Fitch ratings wrote in a recent report that it "expects growth will slow to a significantly below-trend rate later this year."
Retailers are also getting nervous.
Consumers aren't shopping like they used to and a slew of retailers in recent weeks have announced price cuts as they strive to pull people into stores and entice them to spend money on things like new clothes, decorative items for the home and arts and crafts or hobby kits.
Shoppers have pulled back for a year now as costs have risen higher than they were three years ago and as incomes failed to keep up, said Sarah Wyeth, managing director, retail and consumer with S&P Global Ratings.
Earnings calls expose worries: Shares of Tyson Foods, one of the largest meat companies in the world, plunged nearly 6% on Monday after the meatpacker reported that consumers were under pressure from inflation, high costs and unwilling to spend like they used to.
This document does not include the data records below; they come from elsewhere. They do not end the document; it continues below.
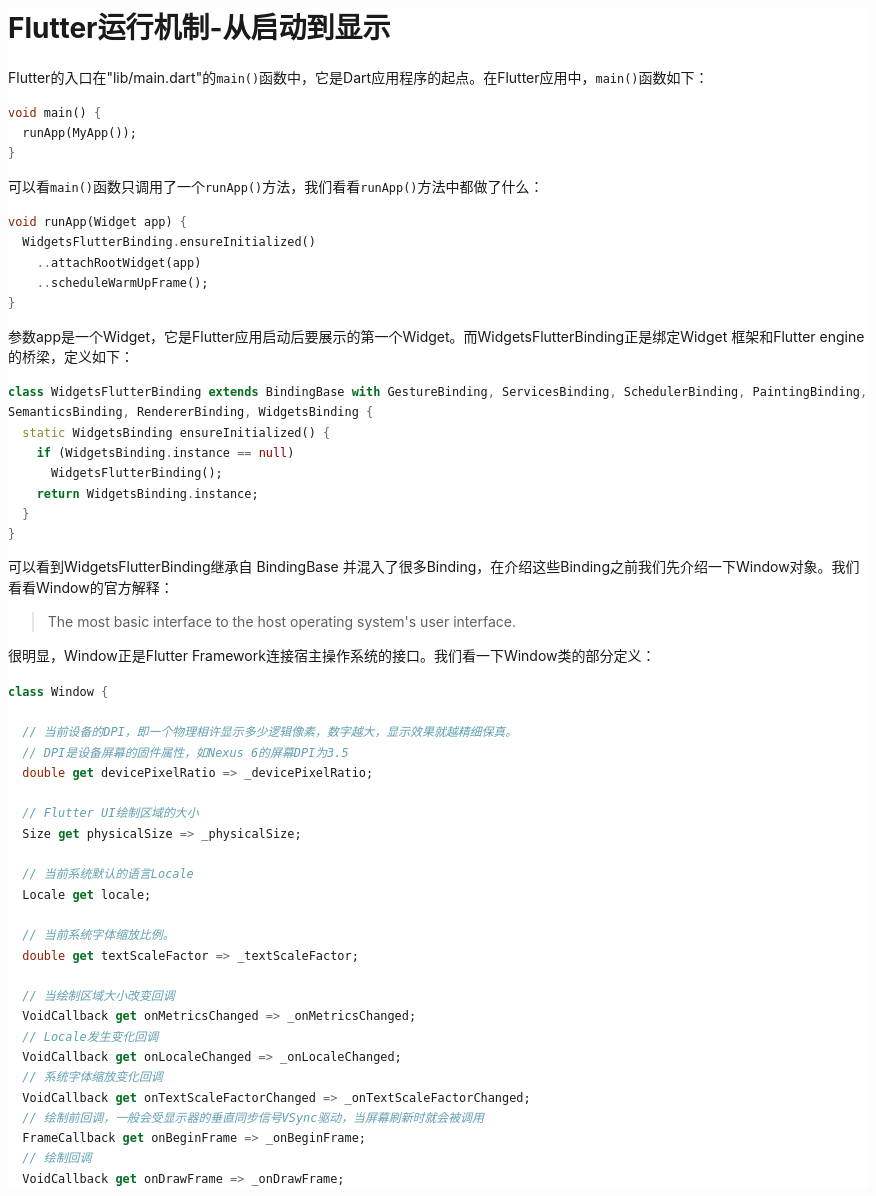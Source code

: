 # Flutter运行机制-从启动到显示

Flutter的入口在"lib/main.dart"的`main()`函数中，它是Dart应用程序的起点。在Flutter应用中，`main()`函数如下：

```dart
void main() {
  runApp(MyApp());
}
```

可以看`main()`函数只调用了一个`runApp()`方法，我们看看`runApp()`方法中都做了什么：

```dart
void runApp(Widget app) {
  WidgetsFlutterBinding.ensureInitialized()
    ..attachRootWidget(app)
    ..scheduleWarmUpFrame();
}
```

参数app是一个Widget，它是Flutter应用启动后要展示的第一个Widget。而WidgetsFlutterBinding正是绑定Widget 框架和Flutter engine的桥梁，定义如下：

```dart
class WidgetsFlutterBinding extends BindingBase with GestureBinding, ServicesBinding, SchedulerBinding, PaintingBinding, SemanticsBinding, RendererBinding, WidgetsBinding {
  static WidgetsBinding ensureInitialized() {
    if (WidgetsBinding.instance == null)
      WidgetsFlutterBinding();
    return WidgetsBinding.instance;
  }
}
```



可以看到WidgetsFlutterBinding继承自 BindingBase 并混入了很多Binding，在介绍这些Binding之前我们先介绍一下Window对象。我们看看Window的官方解释：

> The most basic interface to the host operating system's user interface.

很明显，Window正是Flutter Framework连接宿主操作系统的接口。我们看一下Window类的部分定义：

```dart
class Window {
    
  // 当前设备的DPI，即一个物理相许显示多少逻辑像素，数字越大，显示效果就越精细保真。
  // DPI是设备屏幕的固件属性，如Nexus 6的屏幕DPI为3.5 
  double get devicePixelRatio => _devicePixelRatio;
  
  // Flutter UI绘制区域的大小
  Size get physicalSize => _physicalSize;

  // 当前系统默认的语言Locale
  Locale get locale;
    
  // 当前系统字体缩放比例。  
  double get textScaleFactor => _textScaleFactor;  
    
  // 当绘制区域大小改变回调
  VoidCallback get onMetricsChanged => _onMetricsChanged;  
  // Locale发生变化回调
  VoidCallback get onLocaleChanged => _onLocaleChanged;
  // 系统字体缩放变化回调
  VoidCallback get onTextScaleFactorChanged => _onTextScaleFactorChanged;
  // 绘制前回调，一般会受显示器的垂直同步信号VSync驱动，当屏幕刷新时就会被调用
  FrameCallback get onBeginFrame => _onBeginFrame;
  // 绘制回调  
  VoidCallback get onDrawFrame => _onDrawFrame;
```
Starbucks also saw a large drop in its stock price after the coffee house cut its full-year forecast, citing a decline in sales and tough macroeconomic conditions.
McDonald's CEO Chris Kempczinski noted that consumers were keeping their wallets closed in the company's earnings call earlier this month. "Consumers continue to be even more discriminating with every dollar that they spend as they face elevated prices in their day-to-day spending which is putting pressure on the [quick service restaurant] industry," he said.
The silver lining: The excess savings households built in 2020 and 2021 certainly played a role in bolstering the economy, said Abdelrahman and Oliveria, but it was "only one of many possible factors that helped consumers maintain robust spending levels."
The US labor market, while cooling off a bit, still remains incredibly strong with unemployment rate still near historic lows. "A continuing strong labor market could help consumers maintain spending patterns similar to those observed recently, even without pandemic-era savings," they wrote.
What comes next: Disney, Airbnb, Uber, Anheuser-Busch, Tapestry and Dillards all report later this week — investors will look for any comments about how consumer spending, or lack thereof, is altering revenue forecasts for 2024.